(Data excerpts)
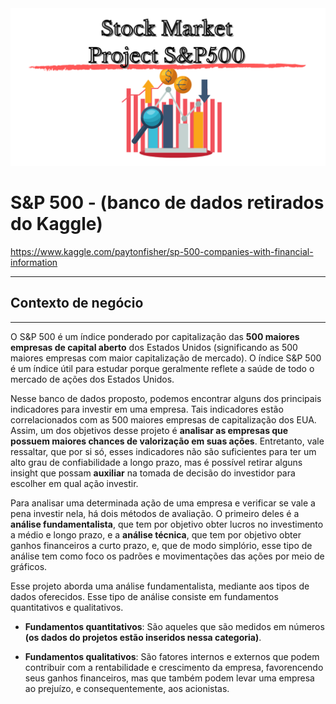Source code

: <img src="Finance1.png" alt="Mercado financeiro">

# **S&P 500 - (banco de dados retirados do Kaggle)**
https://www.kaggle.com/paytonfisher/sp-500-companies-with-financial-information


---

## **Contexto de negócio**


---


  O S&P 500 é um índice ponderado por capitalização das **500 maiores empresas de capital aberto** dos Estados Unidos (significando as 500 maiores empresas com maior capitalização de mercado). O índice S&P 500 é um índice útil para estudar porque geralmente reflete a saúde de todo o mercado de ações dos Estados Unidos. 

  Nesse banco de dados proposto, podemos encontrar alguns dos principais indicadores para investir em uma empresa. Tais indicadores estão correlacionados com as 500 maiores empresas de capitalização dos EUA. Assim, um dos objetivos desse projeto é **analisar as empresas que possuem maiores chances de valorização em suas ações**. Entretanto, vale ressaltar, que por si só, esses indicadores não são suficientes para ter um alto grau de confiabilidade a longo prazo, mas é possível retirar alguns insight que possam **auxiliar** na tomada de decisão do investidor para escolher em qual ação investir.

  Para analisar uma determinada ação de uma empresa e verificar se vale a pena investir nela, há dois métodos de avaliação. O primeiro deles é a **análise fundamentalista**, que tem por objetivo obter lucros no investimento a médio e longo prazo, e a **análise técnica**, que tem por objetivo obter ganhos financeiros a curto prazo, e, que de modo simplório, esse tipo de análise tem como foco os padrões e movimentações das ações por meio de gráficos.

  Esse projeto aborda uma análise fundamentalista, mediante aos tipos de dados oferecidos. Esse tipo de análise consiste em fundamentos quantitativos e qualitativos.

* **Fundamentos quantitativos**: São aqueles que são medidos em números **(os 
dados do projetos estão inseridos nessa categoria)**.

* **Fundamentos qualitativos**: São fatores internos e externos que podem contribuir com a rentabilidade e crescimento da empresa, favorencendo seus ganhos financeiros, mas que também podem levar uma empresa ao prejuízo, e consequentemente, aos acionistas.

Exercise aim -> What is needed is an exact copy of the lines from the one containing "em números **(os" to the end of the data; please add nothing else.

Task response ->
* **Fundamentos quantitativos**: São aqueles que são medidos em números **(os 
dados do projetos estão inseridos nessa categoria)**.

* **Fundamentos qualitativos**: São fatores internos e externos que podem contribuir com a rentabilidade e crescimento da empresa, favorencendo seus ganhos financeiros, mas que também podem levar uma empresa ao prejuízo, e consequentemente, aos acionistas.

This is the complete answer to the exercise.